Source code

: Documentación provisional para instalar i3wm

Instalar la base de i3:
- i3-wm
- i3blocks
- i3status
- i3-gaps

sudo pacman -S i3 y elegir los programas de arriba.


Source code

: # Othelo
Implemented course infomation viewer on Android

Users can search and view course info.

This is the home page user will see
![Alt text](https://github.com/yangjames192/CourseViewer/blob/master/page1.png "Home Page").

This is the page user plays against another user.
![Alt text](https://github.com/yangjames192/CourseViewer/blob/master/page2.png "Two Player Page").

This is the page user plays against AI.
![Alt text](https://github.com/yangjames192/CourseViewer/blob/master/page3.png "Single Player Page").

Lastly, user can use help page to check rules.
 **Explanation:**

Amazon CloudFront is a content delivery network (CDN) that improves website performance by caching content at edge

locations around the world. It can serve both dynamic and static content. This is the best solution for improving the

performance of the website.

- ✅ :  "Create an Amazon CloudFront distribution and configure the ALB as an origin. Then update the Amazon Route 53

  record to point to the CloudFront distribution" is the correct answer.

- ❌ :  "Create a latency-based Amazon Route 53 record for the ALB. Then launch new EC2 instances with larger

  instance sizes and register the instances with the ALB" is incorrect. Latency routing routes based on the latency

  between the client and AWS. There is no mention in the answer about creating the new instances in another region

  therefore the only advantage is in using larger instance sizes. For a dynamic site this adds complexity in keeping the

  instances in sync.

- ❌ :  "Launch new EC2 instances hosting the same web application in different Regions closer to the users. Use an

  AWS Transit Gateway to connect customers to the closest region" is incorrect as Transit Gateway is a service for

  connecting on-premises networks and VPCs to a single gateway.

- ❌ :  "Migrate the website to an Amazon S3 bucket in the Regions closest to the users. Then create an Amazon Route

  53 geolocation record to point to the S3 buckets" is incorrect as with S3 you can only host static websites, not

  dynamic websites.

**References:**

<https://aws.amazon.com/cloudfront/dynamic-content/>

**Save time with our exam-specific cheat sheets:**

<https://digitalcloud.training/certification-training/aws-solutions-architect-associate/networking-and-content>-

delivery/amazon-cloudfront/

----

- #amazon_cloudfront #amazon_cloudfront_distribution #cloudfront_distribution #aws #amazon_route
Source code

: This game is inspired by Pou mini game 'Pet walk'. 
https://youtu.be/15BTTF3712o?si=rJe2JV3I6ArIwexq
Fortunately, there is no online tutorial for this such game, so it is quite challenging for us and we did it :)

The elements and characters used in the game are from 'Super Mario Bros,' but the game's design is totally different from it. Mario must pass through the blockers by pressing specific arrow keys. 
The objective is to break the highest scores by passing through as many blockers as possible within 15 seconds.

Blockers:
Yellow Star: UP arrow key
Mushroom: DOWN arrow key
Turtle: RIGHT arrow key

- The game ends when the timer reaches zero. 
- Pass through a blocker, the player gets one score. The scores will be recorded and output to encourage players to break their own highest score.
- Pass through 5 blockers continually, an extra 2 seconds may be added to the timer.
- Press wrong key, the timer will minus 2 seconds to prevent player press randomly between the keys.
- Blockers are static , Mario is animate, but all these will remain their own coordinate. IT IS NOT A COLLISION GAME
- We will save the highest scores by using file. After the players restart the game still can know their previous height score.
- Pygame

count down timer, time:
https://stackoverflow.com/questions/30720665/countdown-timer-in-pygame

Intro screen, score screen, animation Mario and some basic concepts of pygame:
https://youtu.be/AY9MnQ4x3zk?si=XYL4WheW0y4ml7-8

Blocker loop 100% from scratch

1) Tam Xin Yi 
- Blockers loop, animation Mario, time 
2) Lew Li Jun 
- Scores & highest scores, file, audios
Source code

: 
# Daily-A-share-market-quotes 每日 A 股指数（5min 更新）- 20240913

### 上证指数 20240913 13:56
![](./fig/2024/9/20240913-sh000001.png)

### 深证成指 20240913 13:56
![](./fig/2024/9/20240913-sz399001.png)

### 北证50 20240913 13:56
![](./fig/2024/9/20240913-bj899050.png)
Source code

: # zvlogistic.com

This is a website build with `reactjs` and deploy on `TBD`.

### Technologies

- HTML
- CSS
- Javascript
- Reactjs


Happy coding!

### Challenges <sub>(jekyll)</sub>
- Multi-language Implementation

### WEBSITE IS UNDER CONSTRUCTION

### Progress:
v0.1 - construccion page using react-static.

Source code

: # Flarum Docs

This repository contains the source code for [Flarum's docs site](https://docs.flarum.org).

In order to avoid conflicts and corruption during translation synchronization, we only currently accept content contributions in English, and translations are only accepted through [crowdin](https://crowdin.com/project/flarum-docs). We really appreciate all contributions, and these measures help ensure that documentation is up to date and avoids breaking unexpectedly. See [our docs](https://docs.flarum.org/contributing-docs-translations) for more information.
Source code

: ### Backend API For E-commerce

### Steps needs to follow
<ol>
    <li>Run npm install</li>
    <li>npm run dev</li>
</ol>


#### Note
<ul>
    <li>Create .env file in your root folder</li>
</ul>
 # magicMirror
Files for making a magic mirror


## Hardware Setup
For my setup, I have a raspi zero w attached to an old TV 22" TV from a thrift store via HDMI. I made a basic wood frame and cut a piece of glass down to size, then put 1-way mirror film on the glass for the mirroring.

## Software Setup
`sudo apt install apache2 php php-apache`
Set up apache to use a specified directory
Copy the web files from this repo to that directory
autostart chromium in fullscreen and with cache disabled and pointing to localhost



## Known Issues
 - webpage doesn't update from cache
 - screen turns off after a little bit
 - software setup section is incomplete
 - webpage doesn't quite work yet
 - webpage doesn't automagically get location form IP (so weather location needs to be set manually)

## WHAT TO PRODUCE
Would you print all of the material above exactly as written?

## YOUR SOLUTION
Source code

: Documentación provisional para instalar i3wm

Instalar la base de i3:
- i3-wm
- i3blocks
- i3status
- i3-gaps

sudo pacman -S i3 y elegir los programas de arriba.


Source code

: # Othelo
Implemented course infomation viewer on Android

Users can search and view course info.

This is the home page user will see
![Alt text](https://github.com/yangjames192/CourseViewer/blob/master/page1.png "Home Page").

This is the page user plays against another user.
![Alt text](https://github.com/yangjames192/CourseViewer/blob/master/page2.png "Two Player Page").

This is the page user plays against AI.
![Alt text](https://github.com/yangjames192/CourseViewer/blob/master/page3.png "Single Player Page").

Lastly, user can use help page to check rules.
 **Explanation:**

Amazon CloudFront is a content delivery network (CDN) that improves website performance by caching content at edge

locations around the world. It can serve both dynamic and static content. This is the best solution for improving the

performance of the website.

- ✅ :  "Create an Amazon CloudFront distribution and configure the ALB as an origin. Then update the Amazon Route 53

  record to point to the CloudFront distribution" is the correct answer.

- ❌ :  "Create a latency-based Amazon Route 53 record for the ALB. Then launch new EC2 instances with larger

  instance sizes and register the instances with the ALB" is incorrect. Latency routing routes based on the latency

  between the client and AWS. There is no mention in the answer about creating the new instances in another region

  therefore the only advantage is in using larger instance sizes. For a dynamic site this adds complexity in keeping the

  instances in sync.

- ❌ :  "Launch new EC2 instances hosting the same web application in different Regions closer to the users. Use an

  AWS Transit Gateway to connect customers to the closest region" is incorrect as Transit Gateway is a service for

  connecting on-premises networks and VPCs to a single gateway.

- ❌ :  "Migrate the website to an Amazon S3 bucket in the Regions closest to the users. Then create an Amazon Route

  53 geolocation record to point to the S3 buckets" is incorrect as with S3 you can only host static websites, not

  dynamic websites.

**References:**

<https://aws.amazon.com/cloudfront/dynamic-content/>

**Save time with our exam-specific cheat sheets:**

<https://digitalcloud.training/certification-training/aws-solutions-architect-associate/networking-and-content>-

delivery/amazon-cloudfront/

----

- #amazon_cloudfront #amazon_cloudfront_distribution #cloudfront_distribution #aws #amazon_route
Source code

: This game is inspired by Pou mini game 'Pet walk'. 
https://youtu.be/15BTTF3712o?si=rJe2JV3I6ArIwexq
Fortunately, there is no online tutorial for this such game, so it is quite challenging for us and we did it :)

The elements and characters used in the game are from 'Super Mario Bros,' but the game's design is totally different from it. Mario must pass through the blockers by pressing specific arrow keys. 
The objective is to break the highest scores by passing through as many blockers as possible within 15 seconds.

Blockers:
Yellow Star: UP arrow key
Mushroom: DOWN arrow key
Turtle: RIGHT arrow key

- The game ends when the timer reaches zero. 
- Pass through a blocker, the player gets one score. The scores will be recorded and output to encourage players to break their own highest score.
- Pass through 5 blockers continually, an extra 2 seconds may be added to the timer.
- Press wrong key, the timer will minus 2 seconds to prevent player press randomly between the keys.
- Blockers are static , Mario is animate, but all these will remain their own coordinate. IT IS NOT A COLLISION GAME
- We will save the highest scores by using file. After the players restart the game still can know their previous height score.
- Pygame

count down timer, time:
https://stackoverflow.com/questions/30720665/countdown-timer-in-pygame

Intro screen, score screen, animation Mario and some basic concepts of pygame:
https://youtu.be/AY9MnQ4x3zk?si=XYL4WheW0y4ml7-8

Blocker loop 100% from scratch

1) Tam Xin Yi 
- Blockers loop, animation Mario, time 
2) Lew Li Jun 
- Scores & highest scores, file, audios
Source code

: 
# Daily-A-share-market-quotes 每日 A 股指数（5min 更新）- 20240913

### 上证指数 20240913 13:56
![](./fig/2024/9/20240913-sh000001.png)

### 深证成指 20240913 13:56
![](./fig/2024/9/20240913-sz399001.png)

### 北证50 20240913 13:56
![](./fig/2024/9/20240913-bj899050.png)
Source code

: # zvlogistic.com

This is a website build with `reactjs` and deploy on `TBD`.

### Technologies

- HTML
- CSS
- Javascript
- Reactjs


Happy coding!

### Challenges <sub>(jekyll)</sub>
- Multi-language Implementation

### WEBSITE IS UNDER CONSTRUCTION

### Progress:
v0.1 - construccion page using react-static.

Source code

: # Flarum Docs

This repository contains the source code for [Flarum's docs site](https://docs.flarum.org).

In order to avoid conflicts and corruption during translation synchronization, we only currently accept content contributions in English, and translations are only accepted through [crowdin](https://crowdin.com/project/flarum-docs). We really appreciate all contributions, and these measures help ensure that documentation is up to date and avoids breaking unexpectedly. See [our docs](https://docs.flarum.org/contributing-docs-translations) for more information.
Source code

: ### Backend API For E-commerce

### Steps needs to follow
<ol>
    <li>Run npm install</li>
    <li>npm run dev</li>
</ol>


#### Note
<ul>
    <li>Create .env file in your root folder</li>
</ul>
 # magicMirror
Files for making a magic mirror


## Hardware Setup
For my setup, I have a raspi zero w attached to an old TV 22" TV from a thrift store via HDMI. I made a basic wood frame and cut a piece of glass down to size, then put 1-way mirror film on the glass for the mirroring.

## Software Setup
`sudo apt install apache2 php php-apache`
Set up apache to use a specified directory
Copy the web files from this repo to that directory
autostart chromium in fullscreen and with cache disabled and pointing to localhost



## Known Issues
 - webpage doesn't update from cache
 - screen turns off after a little bit
 - software setup section is incomplete
 - webpage doesn't quite work yet
 - webpage doesn't automagically get location form IP (so weather location needs to be set manually)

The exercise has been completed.